Recorded information »
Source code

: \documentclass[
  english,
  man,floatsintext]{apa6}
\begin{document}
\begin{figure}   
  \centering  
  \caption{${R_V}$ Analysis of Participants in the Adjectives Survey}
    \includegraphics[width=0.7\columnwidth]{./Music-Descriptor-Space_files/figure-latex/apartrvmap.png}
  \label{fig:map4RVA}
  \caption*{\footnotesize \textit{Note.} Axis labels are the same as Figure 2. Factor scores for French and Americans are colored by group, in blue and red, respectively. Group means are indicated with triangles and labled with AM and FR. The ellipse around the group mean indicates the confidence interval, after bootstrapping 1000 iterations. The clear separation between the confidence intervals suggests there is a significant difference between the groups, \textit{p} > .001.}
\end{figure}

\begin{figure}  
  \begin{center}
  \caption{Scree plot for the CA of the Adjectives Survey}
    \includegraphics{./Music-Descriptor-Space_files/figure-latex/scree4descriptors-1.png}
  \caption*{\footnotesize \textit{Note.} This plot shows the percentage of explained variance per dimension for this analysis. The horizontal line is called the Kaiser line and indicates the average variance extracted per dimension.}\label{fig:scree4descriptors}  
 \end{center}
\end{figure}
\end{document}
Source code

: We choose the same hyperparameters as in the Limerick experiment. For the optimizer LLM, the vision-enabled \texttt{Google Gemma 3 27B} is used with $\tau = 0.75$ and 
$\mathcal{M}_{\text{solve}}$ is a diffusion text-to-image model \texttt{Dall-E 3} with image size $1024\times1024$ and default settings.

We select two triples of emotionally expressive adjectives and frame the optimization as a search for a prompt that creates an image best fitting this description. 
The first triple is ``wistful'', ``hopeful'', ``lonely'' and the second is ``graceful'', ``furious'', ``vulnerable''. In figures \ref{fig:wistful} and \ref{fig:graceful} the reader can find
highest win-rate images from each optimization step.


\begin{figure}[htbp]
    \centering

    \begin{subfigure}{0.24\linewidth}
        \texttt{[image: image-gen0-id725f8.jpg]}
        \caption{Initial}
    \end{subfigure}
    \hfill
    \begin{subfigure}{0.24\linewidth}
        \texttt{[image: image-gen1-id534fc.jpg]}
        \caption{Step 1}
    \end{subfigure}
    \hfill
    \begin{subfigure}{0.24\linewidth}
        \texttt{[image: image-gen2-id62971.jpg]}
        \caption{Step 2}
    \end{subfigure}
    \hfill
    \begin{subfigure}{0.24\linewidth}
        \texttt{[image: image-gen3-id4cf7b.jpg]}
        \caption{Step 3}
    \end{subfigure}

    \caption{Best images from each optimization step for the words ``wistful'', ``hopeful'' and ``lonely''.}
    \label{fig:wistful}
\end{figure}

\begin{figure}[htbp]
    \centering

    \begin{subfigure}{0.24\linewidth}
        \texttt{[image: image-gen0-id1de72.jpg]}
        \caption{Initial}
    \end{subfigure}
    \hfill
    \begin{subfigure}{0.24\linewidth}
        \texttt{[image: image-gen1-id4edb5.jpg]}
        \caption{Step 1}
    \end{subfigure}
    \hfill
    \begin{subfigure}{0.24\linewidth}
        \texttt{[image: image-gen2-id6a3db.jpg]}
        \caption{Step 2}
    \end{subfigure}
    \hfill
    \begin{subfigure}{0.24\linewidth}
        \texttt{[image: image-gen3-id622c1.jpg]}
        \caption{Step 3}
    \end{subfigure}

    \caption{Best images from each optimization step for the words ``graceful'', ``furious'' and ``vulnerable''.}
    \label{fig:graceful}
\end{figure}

Exercise instructions »
For the word "lonely", show every line of the entries that holds it.

Output of the task »
The first triple is ``wistful'', ``hopeful'', ``lonely'' and the second is ``graceful'', ``furious'', ``vulnerable''. In figures \ref{fig:wistful} and \ref{fig:graceful} the reader can find
    \caption{Best images from each optimization step for the words ``wistful'', ``hopeful'' and ``lonely''.}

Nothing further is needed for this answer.